Several people emailed me, saying that they thought the interior is great. They should come get it before I haul it to the dump. I don’t mean to sound cruel, but it just isn’t what we want. My goal is pretty simple: Have a nice bedroom, a usable and simple kitchen, and a space that’s pleasant to be in. I know massive built-ins are the standard for RV’s but that isn’t my style. Even more important, it isn’t Diane’s So we’re aiming for light, open, airy, and beautiful.
Instead of Corian counter tops I’m using honeycomb aluminum panels with laminate tops. Each shelf and counter will weigh about 45 pounds less than the ones they replace. The aim is not just weight reduction, it’s safety and appropriate materials. In an accident a Corian countertop becomes a 60-pound frisbee headed for the front window. I can adequatly and solidly fix a ten-pound honeycome aluminum top, I’m not sure I could do that to the Corian. I can say for certain that the way they were fastened in the original interior served only to keep them from falling to the floor. I’m surprised the table survived hard braking.

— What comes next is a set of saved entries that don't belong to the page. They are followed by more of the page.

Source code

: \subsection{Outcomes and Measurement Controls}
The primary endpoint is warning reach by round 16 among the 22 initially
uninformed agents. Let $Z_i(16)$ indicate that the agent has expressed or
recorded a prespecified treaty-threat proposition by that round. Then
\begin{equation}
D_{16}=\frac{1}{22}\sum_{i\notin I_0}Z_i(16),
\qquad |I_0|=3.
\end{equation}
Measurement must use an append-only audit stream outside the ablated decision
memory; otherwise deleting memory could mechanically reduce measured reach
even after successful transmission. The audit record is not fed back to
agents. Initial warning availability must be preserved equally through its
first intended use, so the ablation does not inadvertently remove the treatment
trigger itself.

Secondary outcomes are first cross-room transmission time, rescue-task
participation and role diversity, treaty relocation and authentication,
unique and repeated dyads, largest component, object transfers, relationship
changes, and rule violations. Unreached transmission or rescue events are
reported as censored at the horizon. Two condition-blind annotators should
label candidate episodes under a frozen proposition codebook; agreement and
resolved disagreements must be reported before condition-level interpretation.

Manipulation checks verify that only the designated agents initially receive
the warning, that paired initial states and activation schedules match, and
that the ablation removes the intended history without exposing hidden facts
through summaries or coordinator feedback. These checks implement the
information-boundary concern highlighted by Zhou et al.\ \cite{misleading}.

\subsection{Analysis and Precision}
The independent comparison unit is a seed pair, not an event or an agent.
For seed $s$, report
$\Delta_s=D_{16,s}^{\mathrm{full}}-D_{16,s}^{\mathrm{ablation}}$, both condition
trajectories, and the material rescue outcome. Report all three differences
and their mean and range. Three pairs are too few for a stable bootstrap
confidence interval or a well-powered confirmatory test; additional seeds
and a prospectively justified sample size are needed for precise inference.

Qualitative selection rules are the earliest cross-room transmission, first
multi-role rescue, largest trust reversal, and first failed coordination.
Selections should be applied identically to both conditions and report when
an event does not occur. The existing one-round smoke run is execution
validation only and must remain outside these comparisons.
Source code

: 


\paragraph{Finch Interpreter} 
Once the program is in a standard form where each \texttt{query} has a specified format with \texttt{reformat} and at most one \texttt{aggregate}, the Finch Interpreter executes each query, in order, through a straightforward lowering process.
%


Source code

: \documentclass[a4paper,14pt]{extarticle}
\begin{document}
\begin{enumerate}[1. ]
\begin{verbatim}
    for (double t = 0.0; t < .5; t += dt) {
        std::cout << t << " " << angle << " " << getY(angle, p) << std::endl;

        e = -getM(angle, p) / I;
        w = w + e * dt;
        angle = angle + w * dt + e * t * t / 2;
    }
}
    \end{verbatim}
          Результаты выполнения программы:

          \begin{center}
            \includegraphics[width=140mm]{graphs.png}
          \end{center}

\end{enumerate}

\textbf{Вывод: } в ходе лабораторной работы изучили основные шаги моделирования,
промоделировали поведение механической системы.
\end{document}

Here’s the parts of the interior that I considered potentially worth salvaging, or that I needed to make measurements before ditching. And the aluminum thing in the foreground is the slide-in pantry shelf I built to replace that massive wooden structure on it’s side behind it. The original weighed 45 pounds, it’s replacement is less than five.
Click any picture to see full size.
That tall, narrow cabinet standing in the background is one of the many overhead cabinets. That one weighed 45 pounds–3/4″ plywood and MDF.
And this is a cabinet I built to replace it. About six pounds with the end caps. I made it from a single piece of .040″ aluminum, just bent the panel to form the mounting flanges, front, bottom and back. It screws into tapped holes in the extruded aluminum frame of the coach. A very strong mount. The opening will be guarded by three carbon fiber rods that can be slid aside. Across the cabin will be two similar cabinets, deeper, and with sliding doors.
I’m also ditching the propane system. This will be all electric, with a big LiFePO4 battery and solar panels. I’ve insulated the floor and walls carefully with Polyiso panels and Reflectix. We’ll see how that goes, but carrying a huge weight of propane for the light heating and refrigeration load of an RV doesn’t seem like the best idea. I’m installing a compressor refrigerator to replace the absorption one. The electrical draw is surprisingly low. I’ll cover all that later. I’ve calculated likely air conditioning, heating, cooking and lighting loads. It looks a bit marginal for hot or cold weather if we’re not plugged in to shore power, but it should be enough for two days without sun. And we do have a 5.5 KW Onan genset, though I’d like to minimize using that.
Here’s the trailer headed for the dump.
We also aim to have open space, and NO Shag Carpet. We’re using a high-end locking edge vinyl tile for the floors. If a tile gets damaged, the floor tiles can be lifted to replace the damaged tile.
Here’s the cab with the skanky shag carpet ripped out.
Sound deadening material installed (that big 455 engine is loud).
Thermal insulation installed–Polyiso and Reflectix.
And the finished floor.
Enough typing, time to get back to work.